Construction starts steady

Construction starts in the three months to December were 2% down on a year ago and unchanged against the preceding three months, according to the latest Glenigan Index.

Residential starts were 13% lower than a year ago and 6% down on the preceding three months, while non-residential project starts were 8% higher than a year ago with growth driven by increases in industrial, office, retail, hotel and leisure, and health starts.

The value of work starting on site in the final quarter of 2018 was 2% lower than a year earlier and, on a seasonally adjusted basis, starts were unchanged on the previous three months.

Allan Wilén, Glenigan’s economics director, said: “Quieter conditions in the wider housing market appear to be restraining private housing project starts, with developers focusing on building out existing sites.

“Political and economic uncertainties are expected to continue to depress project starts in the near term, but the recent extension of Help to Buy to 2023 should help support project starts as the UK economic outlook becomes clearer.

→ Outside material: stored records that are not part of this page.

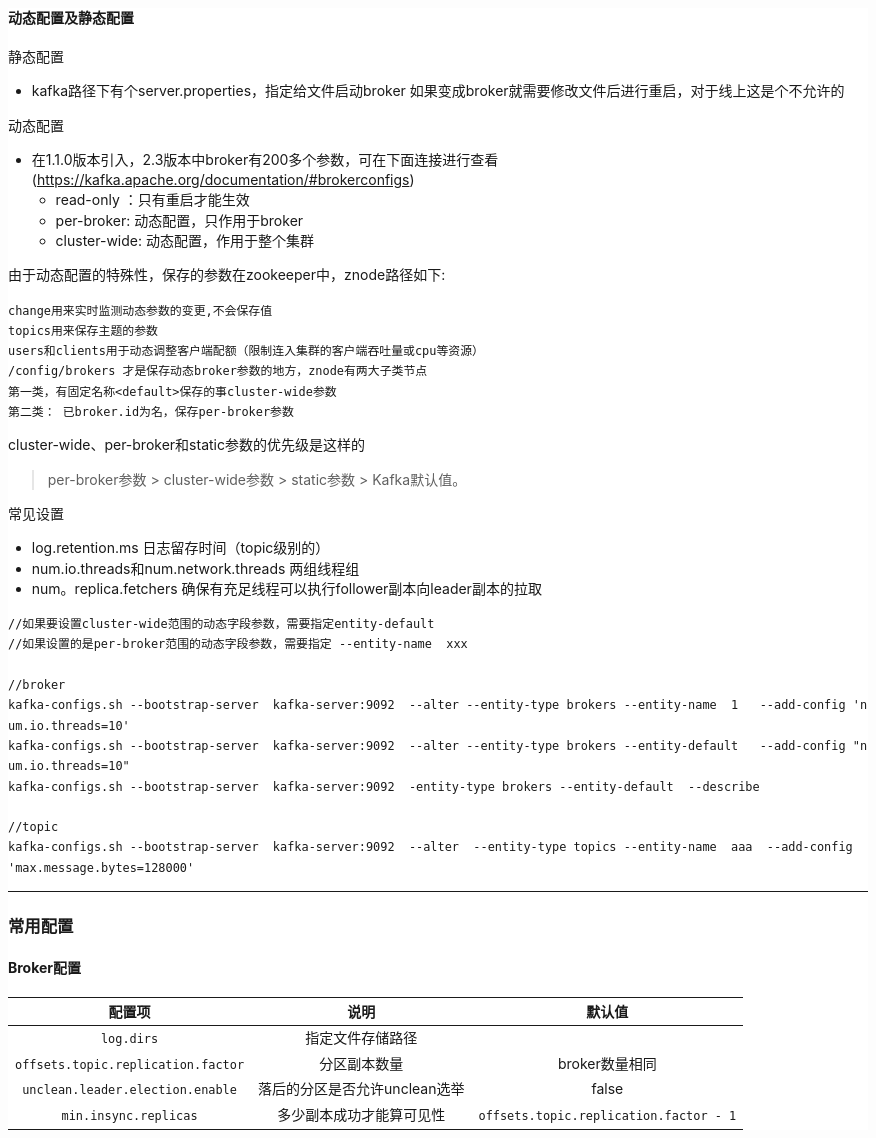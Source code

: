#### 动态配置及静态配置
静态配置
  * kafka路径下有个server.properties，指定给文件启动broker 如果变成broker就需要修改文件后进行重启，对于线上这是个不允许的

动态配置
  * 在1.1.0版本引入，2.3版本中broker有200多个参数，可在下面连接进行查看 (https://kafka.apache.org/documentation/#brokerconfigs)
    * read-only ：只有重启才能生效
    * per-broker: 动态配置，只作用于broker
    * cluster-wide: 动态配置，作用于整个集群
    
由于动态配置的特殊性，保存的参数在zookeeper中，znode路径如下:
```
change用来实时监测动态参数的变更,不会保存值
topics用来保存主题的参数
users和clients用于动态调整客户端配额（限制连入集群的客户端吞吐量或cpu等资源）
/config/brokers 才是保存动态broker参数的地方，znode有两大子类节点
第一类，有固定名称<default>保存的事cluster-wide参数
第二类： 已broker.id为名，保存per-broker参数
```

cluster-wide、per-broker和static参数的优先级是这样的
>per-broker参数 > cluster-wide参数 > static参数 > Kafka默认值。

常见设置
* log.retention.ms 日志留存时间（topic级别的）
* num.io.threads和num.network.threads 两组线程组
* num。replica.fetchers 确保有充足线程可以执行follower副本向leader副本的拉取

```
//如果要设置cluster-wide范围的动态字段参数，需要指定entity-default
//如果设置的是per-broker范围的动态字段参数，需要指定 --entity-name  xxx

//broker
kafka-configs.sh --bootstrap-server  kafka-server:9092  --alter --entity-type brokers --entity-name  1   --add-config 'num.io.threads=10'
kafka-configs.sh --bootstrap-server  kafka-server:9092  --alter --entity-type brokers --entity-default   --add-config "num.io.threads=10"
kafka-configs.sh --bootstrap-server  kafka-server:9092  -entity-type brokers --entity-default  --describe

//topic
kafka-configs.sh --bootstrap-server  kafka-server:9092  --alter  --entity-type topics --entity-name  aaa  --add-config 'max.message.bytes=128000'
```
___

### 常用配置

#### Broker配置

|                配置项                 |         说明         |                  默认值                   |
|:----------------------------------:|:------------------:|:--------------------------------------:|
|             `log.dirs`             |      指定文件存储路径      |                                        |
| `offsets.topic.replication.factor` |       分区副本数量       |               broker数量相同               |
|  `unclean.leader.election.enable`  | 落后的分区是否允许unclean选举 |                 false                  |
|       `min.insync.replicas`        |    多少副本成功才能算可见性    | `offsets.topic.replication.factor - 1` |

“In contrast, social housing starts have recovered, rising by 16% against the three months to September to stand 11% up on a year ago.”

Regionally, growth in project starts was confined to the east of England, north east, West Midlands, and Yorkshire and the Humber, which saw increases of 41%, 13%, 45% and 31% respectively against a year ago.

Starts in Northern Ireland, the south east and Wales were slightly weaker while other parts of the UK all saw a double digit decline in project starts.